EXERCISE REQUIREMENTS — Scan the entries line by line and return those with "more".
● ● ●
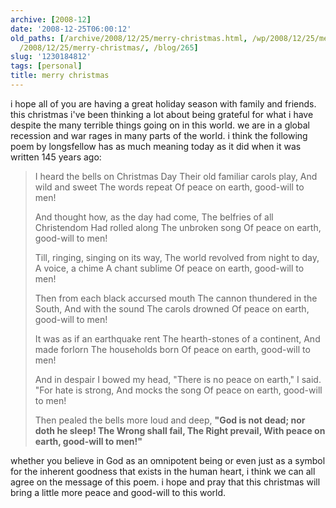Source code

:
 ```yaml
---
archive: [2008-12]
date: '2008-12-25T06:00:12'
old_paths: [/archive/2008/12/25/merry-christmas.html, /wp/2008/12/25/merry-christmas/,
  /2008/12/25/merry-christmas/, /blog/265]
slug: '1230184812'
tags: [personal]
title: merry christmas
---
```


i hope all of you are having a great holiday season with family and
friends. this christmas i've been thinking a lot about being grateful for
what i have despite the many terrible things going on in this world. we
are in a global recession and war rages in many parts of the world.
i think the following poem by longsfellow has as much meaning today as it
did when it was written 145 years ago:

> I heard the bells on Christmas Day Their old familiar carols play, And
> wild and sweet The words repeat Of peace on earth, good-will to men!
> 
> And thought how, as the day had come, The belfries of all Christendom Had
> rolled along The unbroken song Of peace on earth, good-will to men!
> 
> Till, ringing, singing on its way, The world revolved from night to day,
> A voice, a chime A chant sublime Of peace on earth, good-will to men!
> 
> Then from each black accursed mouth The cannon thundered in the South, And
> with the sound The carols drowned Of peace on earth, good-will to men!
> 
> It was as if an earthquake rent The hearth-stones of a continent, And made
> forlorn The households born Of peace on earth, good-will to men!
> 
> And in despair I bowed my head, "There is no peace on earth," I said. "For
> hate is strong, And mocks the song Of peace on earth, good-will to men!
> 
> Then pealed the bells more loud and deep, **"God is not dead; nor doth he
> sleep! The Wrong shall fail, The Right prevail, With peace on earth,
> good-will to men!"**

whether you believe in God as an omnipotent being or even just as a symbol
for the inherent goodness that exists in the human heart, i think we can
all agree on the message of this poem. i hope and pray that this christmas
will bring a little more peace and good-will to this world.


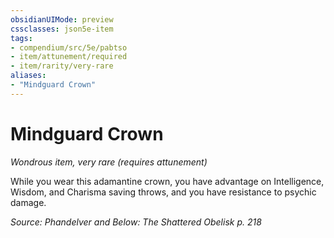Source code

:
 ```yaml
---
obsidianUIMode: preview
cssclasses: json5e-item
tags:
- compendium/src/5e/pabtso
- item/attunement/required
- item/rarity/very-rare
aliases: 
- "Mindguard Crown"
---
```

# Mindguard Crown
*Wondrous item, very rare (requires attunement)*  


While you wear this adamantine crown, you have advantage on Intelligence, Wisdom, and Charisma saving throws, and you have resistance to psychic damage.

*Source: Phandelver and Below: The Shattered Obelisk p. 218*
● ● ●
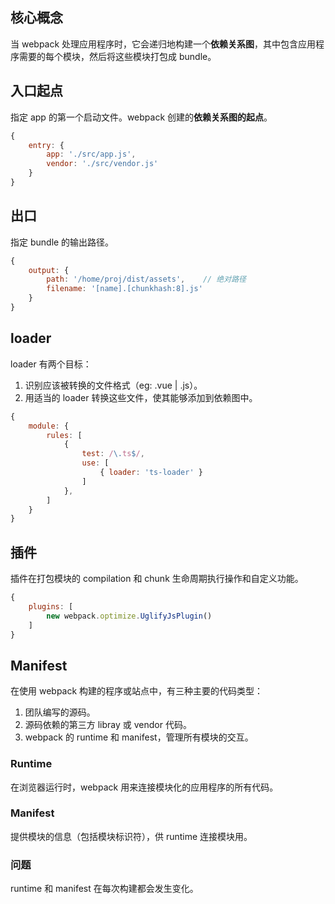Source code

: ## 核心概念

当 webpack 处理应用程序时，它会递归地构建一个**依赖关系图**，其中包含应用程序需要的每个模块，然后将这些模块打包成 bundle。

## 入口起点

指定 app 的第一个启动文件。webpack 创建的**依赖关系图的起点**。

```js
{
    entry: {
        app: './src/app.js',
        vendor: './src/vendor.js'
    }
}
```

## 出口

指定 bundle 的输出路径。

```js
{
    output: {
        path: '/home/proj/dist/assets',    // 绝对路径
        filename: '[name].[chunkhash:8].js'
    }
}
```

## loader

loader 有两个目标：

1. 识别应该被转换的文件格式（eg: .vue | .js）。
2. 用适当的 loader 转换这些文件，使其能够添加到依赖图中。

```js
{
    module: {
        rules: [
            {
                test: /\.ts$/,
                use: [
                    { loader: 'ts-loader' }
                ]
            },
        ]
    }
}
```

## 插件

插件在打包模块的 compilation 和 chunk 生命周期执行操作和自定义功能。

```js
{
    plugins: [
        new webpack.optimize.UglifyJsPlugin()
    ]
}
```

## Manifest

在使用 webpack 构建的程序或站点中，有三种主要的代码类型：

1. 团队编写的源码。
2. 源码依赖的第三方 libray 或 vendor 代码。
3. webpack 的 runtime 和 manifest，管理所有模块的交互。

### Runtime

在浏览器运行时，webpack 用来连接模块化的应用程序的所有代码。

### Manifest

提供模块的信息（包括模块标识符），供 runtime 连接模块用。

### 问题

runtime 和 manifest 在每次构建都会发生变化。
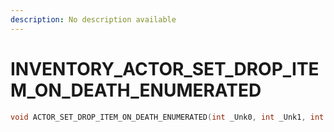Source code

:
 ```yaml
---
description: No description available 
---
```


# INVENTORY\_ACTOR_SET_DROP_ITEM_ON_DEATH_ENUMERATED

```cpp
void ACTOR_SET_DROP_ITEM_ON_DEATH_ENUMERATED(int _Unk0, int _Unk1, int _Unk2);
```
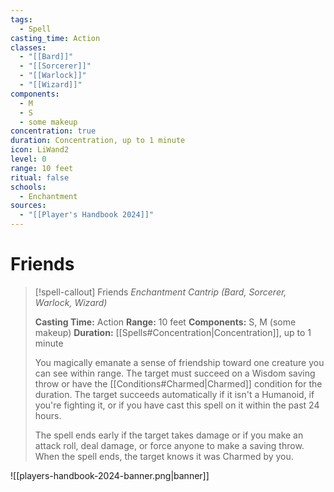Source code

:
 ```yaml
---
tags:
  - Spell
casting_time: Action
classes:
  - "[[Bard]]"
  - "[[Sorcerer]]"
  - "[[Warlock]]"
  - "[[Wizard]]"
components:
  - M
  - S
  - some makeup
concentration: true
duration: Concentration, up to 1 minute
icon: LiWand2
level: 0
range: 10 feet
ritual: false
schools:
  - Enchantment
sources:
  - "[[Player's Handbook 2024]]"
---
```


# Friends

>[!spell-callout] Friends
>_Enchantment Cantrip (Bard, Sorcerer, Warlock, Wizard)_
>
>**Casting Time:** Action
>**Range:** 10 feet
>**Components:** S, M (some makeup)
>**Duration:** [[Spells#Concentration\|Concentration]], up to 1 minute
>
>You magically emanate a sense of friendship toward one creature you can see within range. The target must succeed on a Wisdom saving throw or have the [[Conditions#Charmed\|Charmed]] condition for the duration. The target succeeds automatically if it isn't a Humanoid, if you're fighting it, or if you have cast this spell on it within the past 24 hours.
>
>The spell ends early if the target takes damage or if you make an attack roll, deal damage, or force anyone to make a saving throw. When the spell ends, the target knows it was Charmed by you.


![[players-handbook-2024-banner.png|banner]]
● ● ●
OUTPUT FOR THIS EXERCISE —
> Then pealed the bells more loud and deep, **"God is not dead; nor doth he
will bring a little more peace and good-will to this world.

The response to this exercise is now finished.